In the public schools the same situation can be found. In spades. There are innumerable functionaries at all levels who are paid large salaries out of money that ought to go to the teachers. Their job is to issue directives and determine policy, including curriculum, for the many schools in the various state systems. This is the Blob. The system as it now stands is top-heavy. There are far too many chiefs and not enough Indians.
Moreover, as I have mentioned on numerous occasions, teachers are paid slave-wages and this leads to the fact (as shown by several studies) that our teaching force in the public primary and secondary education system is drawn from the lower 1/3rd or lower 1/4th (depending on which study you refer to) of our college students. The lower salaries make teaching unattractive for many students, as do the “methods courses” prospective teachers are required to take. The pupils have been raised to think that successful people make large salaries and since these people make very little they must all be losers. They tend not to respect their teachers. And given that parents are too busy these days to raise their children, the schools are expected to do so — except that the teachers must discipline their charges with hands tied behind their backs by countless regulations laid down by the bureaucrats mentioned above who worry about possible law suits and not about the pupils or the teachers. Teaching and the pupils are lost in the shuffle.

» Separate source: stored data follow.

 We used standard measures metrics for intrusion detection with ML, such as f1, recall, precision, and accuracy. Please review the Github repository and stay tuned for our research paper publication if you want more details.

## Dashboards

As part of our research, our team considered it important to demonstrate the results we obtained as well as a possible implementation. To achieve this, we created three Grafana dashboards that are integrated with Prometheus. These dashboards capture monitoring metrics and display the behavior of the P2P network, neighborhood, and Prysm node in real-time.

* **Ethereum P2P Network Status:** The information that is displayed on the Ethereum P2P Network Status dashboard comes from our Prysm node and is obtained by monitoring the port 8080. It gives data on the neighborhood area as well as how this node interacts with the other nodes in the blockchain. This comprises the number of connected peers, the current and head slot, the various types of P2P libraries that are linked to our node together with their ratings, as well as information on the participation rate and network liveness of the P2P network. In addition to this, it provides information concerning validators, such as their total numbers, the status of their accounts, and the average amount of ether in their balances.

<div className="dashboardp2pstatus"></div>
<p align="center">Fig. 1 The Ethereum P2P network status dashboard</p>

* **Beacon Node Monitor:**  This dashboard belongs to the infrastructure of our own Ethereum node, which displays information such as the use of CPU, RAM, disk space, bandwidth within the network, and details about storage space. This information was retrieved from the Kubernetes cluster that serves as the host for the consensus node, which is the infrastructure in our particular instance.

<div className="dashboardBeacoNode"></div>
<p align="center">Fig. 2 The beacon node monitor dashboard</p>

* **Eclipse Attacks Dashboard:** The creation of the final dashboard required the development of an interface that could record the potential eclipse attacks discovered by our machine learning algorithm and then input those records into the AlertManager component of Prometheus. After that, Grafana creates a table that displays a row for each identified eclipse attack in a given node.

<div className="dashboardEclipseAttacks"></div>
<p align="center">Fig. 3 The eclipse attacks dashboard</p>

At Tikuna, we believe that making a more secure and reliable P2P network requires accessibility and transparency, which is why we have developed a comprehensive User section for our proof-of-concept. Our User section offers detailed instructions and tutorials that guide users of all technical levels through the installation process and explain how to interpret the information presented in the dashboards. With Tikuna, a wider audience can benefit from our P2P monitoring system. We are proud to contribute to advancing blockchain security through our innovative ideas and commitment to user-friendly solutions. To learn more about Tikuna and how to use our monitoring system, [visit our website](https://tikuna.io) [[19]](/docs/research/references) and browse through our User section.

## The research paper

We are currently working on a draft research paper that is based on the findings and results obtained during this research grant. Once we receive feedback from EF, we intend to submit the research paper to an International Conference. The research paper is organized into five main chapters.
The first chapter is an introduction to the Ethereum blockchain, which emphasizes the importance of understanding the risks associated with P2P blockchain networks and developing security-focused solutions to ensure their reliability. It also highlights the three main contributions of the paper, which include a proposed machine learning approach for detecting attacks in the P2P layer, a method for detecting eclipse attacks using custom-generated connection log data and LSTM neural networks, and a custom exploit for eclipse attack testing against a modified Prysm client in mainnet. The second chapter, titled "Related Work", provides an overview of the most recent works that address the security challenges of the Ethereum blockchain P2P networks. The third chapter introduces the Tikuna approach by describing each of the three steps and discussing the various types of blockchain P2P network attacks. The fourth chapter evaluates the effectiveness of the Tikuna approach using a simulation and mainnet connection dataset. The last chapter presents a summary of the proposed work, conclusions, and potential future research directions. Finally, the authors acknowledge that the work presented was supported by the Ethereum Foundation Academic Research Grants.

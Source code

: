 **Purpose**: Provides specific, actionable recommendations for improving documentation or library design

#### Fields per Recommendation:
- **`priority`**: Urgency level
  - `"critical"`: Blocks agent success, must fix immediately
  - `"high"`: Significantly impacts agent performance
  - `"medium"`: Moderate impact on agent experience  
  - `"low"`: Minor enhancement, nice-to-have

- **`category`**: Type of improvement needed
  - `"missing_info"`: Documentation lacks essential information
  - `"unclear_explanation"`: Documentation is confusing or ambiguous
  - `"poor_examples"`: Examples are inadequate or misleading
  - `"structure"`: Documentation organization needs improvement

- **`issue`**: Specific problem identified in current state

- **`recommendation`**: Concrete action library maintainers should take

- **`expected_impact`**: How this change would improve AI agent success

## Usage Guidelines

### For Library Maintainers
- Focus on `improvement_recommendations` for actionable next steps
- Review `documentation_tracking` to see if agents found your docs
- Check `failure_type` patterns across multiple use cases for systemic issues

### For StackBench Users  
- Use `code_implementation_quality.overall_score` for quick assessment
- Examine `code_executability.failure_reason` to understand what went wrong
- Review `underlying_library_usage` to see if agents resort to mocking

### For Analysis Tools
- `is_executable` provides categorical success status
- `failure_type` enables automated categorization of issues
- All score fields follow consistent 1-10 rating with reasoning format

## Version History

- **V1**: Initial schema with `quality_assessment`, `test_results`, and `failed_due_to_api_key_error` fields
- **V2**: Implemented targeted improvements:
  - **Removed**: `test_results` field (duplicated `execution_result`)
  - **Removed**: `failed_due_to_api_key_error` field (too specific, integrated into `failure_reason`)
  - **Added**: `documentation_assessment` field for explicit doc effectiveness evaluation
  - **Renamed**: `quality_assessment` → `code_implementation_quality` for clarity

There are good teachers who have taken the required vow of poverty. No doubt about it. But studies all show that American public education is in a shambles and the question how it can be saved is a profound and perplexing one. It must start at the top, but at the top we find people who control the purse strings and who seem to regard their own positions as sacrosanct. Since they are at the top they are first in line to receive funding. In my state the State University Board takes their portion after the legislative allocation comes down and then doles out what is left to the several universities who are all told that since budgets are tight they will have to make draconian cuts — usually in the humanities and arts faculty. (Never in sports. But that’s another topic.)
The international comparisons with schools in other countries strongly suggest that things seem to have gone from bad to worse. And a new start may not be a terrible thing. I realize that DeVos is not the brightest bulb on the tree and has no credentials whatever (which seems to be a trait among Trump’s appointments), but perhaps she will bring some new ideas to the job. If, for example, she were to eradicate, or even seriously injure, the Blob and dispense with certification requirements (including “methods” courses) while making it possible for young people to attend schools with bright, well-paid teachers this may not be a bad thing. She is known to favor charter schools, for example, which are not in all cases a bad thing. Two of my grandchildren attend a charter school in the Twin Cities that teaches latin and Greek along with logic, mathematics, and science. The curriculum is built around the original seven liberal arts and the kids love the challenge and are getting a very good, free education — complete with homework, can you imagine?
In any event, it will be interesting to see what happens. I am much more worried, I confess, about what this president is doing to the E.P.A. and other regulating agencies than I am with this particular appointment, given the current state of public education. It could turn out to be a good thing if it results in a fundamental shake-up of a system that seems to be tottering and about fall under its own weight.